There are people who mistakenly think that there is nothing wrong with speaking badly about a brother or sister. They reason, “I’m not trying to make fun of him [or her]. I’m just upset about what he did.” Miriam, too, was not trying to “put down” her brother, whom she loved so much, as Ramban said. She was merely expressing privately to her brother Aharon that she thought Moshe’s conduct was incorrect. Miriam should have inquired of Moshe and asked him to explain his behavior. He would have told her, as the Torah states that Hashem approved of what he did. We see that even relatives who are very close and mean no harm cannot speak lashon hara about one another.

There is another important lesson to learn from this episode.

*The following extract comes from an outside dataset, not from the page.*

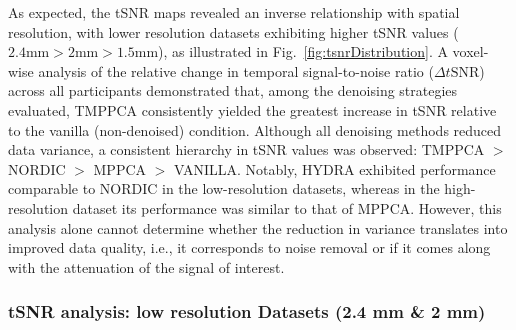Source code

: As expected, the tSNR maps revealed an inverse relationship with spatial resolution, with lower resolution datasets exhibiting higher tSNR values ($2.4\text{mm} > 2\text{mm} > 1.5\text{mm}$), as illustrated in Fig.~\ref{fig:tsnrDistribution}. A voxel-wise analysis of the relative change in temporal signal-to-noise ratio ($\Delta t\text{SNR}$) across all participants demonstrated that, among the denoising strategies evaluated, TMPPCA consistently yielded the greatest increase in tSNR relative to the vanilla (non-denoised) condition. Although all denoising methods reduced data variance, a consistent hierarchy in tSNR values was observed: TMPPCA $>$ NORDIC $>$ MPPCA $>$ VANILLA. Notably, HYDRA exhibited performance comparable to NORDIC in the low-resolution datasets, whereas in the high-resolution dataset its performance was similar to that of MPPCA. However, this analysis alone cannot determine whether the reduction in variance translates into improved data quality, i.e., it corresponds to noise removal or if it comes along with the attenuation of the signal of interest.

\subsubsection{tSNR analysis: low resolution Datasets (2.4 mm \&  2 mm)}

Sometimes, people speak lashon hara about their broth­ers or sisters and reason, “He (She) doesn’t care what I say about him (her)!” Here, the Torah testifies, “And the man Moshe was the most humble of any person on the face of the earth.” This means that Moshe was not upset about what Miriam had said about him. Yet, even this did not make it permissible for Miriam to speak lashon hara about him.

It is wrong to say things about others that are negative and cast the person in an unfavorable light. The fact that the person doesn’t care does not give us the right to say it.

We must also bear in mind that very often, people are not expressing their true feelings when they say, “I don’t care if people say that about me.” It is quite possible that they care very much, but are too embarrassed to admit it.

The following incident is true:

When Yossi was a high-school student, someone pulled a practical joke on him, causing him to fall. He was embarrassed, and the fall hurt. Yossi stood up, smiled, and said, “That’s okay.” Years later when he spoke of the incident, Yossi admitted that it was not “okay,” but he had been too proud to admit it.

Of course, a person can speak lashon hara when he knows that the person has actually done something wrong and there is a to’eles (constructive purpose) in telling it to others. For example, parents may discuss their child’s misbehavior with others in order to find a way to correct the problem. At all times, the rules of to’eles, which will be dis­cussed in a later chapter, must be followed.


One may not speak lashon hara about family members, unless the rules of to’eles (constructive speech) are met.